------------------------------------------------
FedWeb 2014 Evaluation: Resource Selection task
------------------------------------------------

The offical metric in the task was nDCG@20; submitted runs were also evaluated
by  nDCG@10, nP@1, nP@5.

The nDCG@k values are calculated with the trec_eval tool, based on the qrels
file 'resource-qrels.txt'
(e.g., for nDCG@20: "./trec_eval -q -m ndcg_cut.20 <qrelfile> <runfile>"). 
The qrels file contains the graded precision per resource, scaled to a
range between 0 and 1000, based on the UDM relevance level weights for
the individual results [1]:

weights = {'Non':0.0, 'Rel':0.158, 'HRel': 0.546, 'Key':1.0, 'Nav':1.0}

The nP@k metric, normalized precision introduced in the FedWeb 2013 track [2],
represents the graded precision of the selected first k resources, 
normalized by the graded precision of the best possible k resources for
the given topic, irrespective of the order of these k resources.

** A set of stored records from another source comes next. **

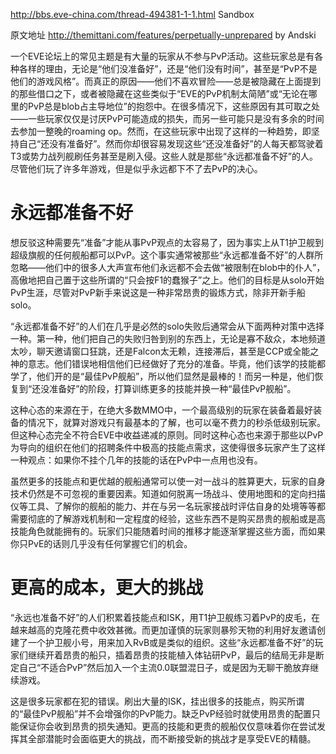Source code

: http://bbs.eve-china.com/thread-494381-1-1.html
Sandbox

原文地址 http://themittani.com/features/perpetually-unprepared
by Andski

一个EVE论坛上的常见主题是有大量的玩家从不参与PvP活动。这些玩家总是有各种各样的理由，无论是“他们没准备好”，还是“他们没有时间”，甚至是“PvP不是他们的游戏风格”。而真正的原因——他们不喜欢冒险——总是被隐藏在上面提到的那些借口之下，或者被隐藏在这些类似于“EVE的PvP机制太简陋”或“无论在哪里的PvP总是blob占主导地位”的抱怨中。在很多情况下，这些原因有其可取之处——一些玩家仅仅是讨厌PvP可能造成的损失，而另一些可能只是没有多余的时间去参加一整晚的roaming op。然而，在这些玩家中出现了这样的一种趋势，即坚持自己“还没有准备好”。然而你却很容易发现这些“还没准备好”的人每天都驾驶着T3或势力战列舰刷任务甚至是刷入侵。这些人就是那些“永远都准备不好”的人。尽管他们玩了许多年游戏，但是似乎永远都下不了去PvP的决心。

永远都准备不好
==============

想反驳这种需要先“准备”才能从事PvP观点的太容易了，因为事实上从T1护卫舰到超级旗舰的任何舰船都可以PvP。这个事实通常被那些“永远都准备不好”的人群所忽略——他们中的很多人大声宣布他们永远都不会去做“被限制在blob中的仆人”，高傲地把自己置于这些所谓的“只会按F1的蠢猴子”之上。他们的目标是从solo开始PvP生涯，尽管对PvP新手来说这是一种非常昂贵的锻炼方式，除非开新手船solo。

“永远都准备不好”的人们在几乎是必然的solo失败后通常会从下面两种对策中选择一种。第一种，他们把自己的失败归咎到别的东西上，无论是寡不敌众，本地频道太吵，聊天邀请窗口狂跳，还是Falcon太无赖，连接滞后，甚至是CCP或全能之神的意志。他们错误地相信他们已经做好了充分的准备。毕竟，他们该学的技能都学了，他们开的是“最佳PvP舰船”，所以他们显然是最棒的！而另一种是，他们恢复到“还没准备好”的阶段，打算训练更多的技能并换一种“最佳PvP舰船”。

这种心态的来源在于，在绝大多数MMO中，一个最高级别的玩家在装备着最好装备的情况下，就算对游戏只有最基本的了解，也可以毫不费力的秒杀低级别玩家。但这种心态完全不符合EVE中收益递减的原则。同时这种心态也来源于那些以PvP为导向的组织在他们的招聘条件中极高的技能点需求，这使得很多玩家产生了这样一种观点：如果你不挂个几年的技能的话在PvP中一点用也没有。

虽然更多的技能点和更优越的舰船通常可以使一对一战斗的胜算更大，玩家的自身技术仍然是不可忽视的重要因素。知道如何脱离一场战斗、使用地图和的定向扫描仪等工具、了解你的舰船的能力、并在与另一名玩家接战时评估自身的处境等等都需要彻底的了解游戏机制和一定程度的经验，这些东西不是购买昂贵的舰船或是高技能角色就能拥有的。玩家们只能随着时间的推移才能逐渐掌握这些方面，而如果你只PvE的话则几乎没有任何掌握它们的机会。

更高的成本，更大的挑战
==============

“永远也准备不好”的人们积累着技能点和ISK，用T1护卫舰练习着PvP的皮毛，在越来越高的克隆花费中收效甚微。而更加谨慎的玩家则暴殄天物的利用好友邀请创建了一个护卫舰小号，用来加入RvB或是类似的组织。这些“永远都准备不好”的玩家们继续开着昂贵的船只，插着昂贵的技能植入体钻研PvP，最后的结局无非是断定自己“不适合PvP”然后加入一个主流0.0联盟混日子，或是因为无聊干脆放弃继续游戏。

这是很多玩家都在犯的错误。刷出大量的ISK，挂出很多的技能点，购买所谓的“最佳PvP舰船”并不会增强你的PvP能力。缺乏PvP经验时就使用昂贵的配置只能保证你会收到昂贵的损失通知。更高的技能和更贵的舰船仅仅意味着你在尝试发挥其全部潜能时会面临更大的挑战，而不断接受新的挑战才是享受EVE的精髓。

[1] T. Demeester, R. Aly, D. Hiemstra, D. Nguyen, D. Trieschnigg, and C. Develder. Exploiting User Disagreement for Web Search Evaluation: an Experimental Approach. In 7th ACM International Conference on Web Search and Data Mining (WSDM 2014), pages 33--42, 2014.
  
[2] T. Demeester, D. Trieschnigg, D. Nguyen, and D. Hiemstra. Overview of the TREC 2013 Federated Web Search Track. In The 22nd Text Retrieval Conference (TREC 2013), 2013.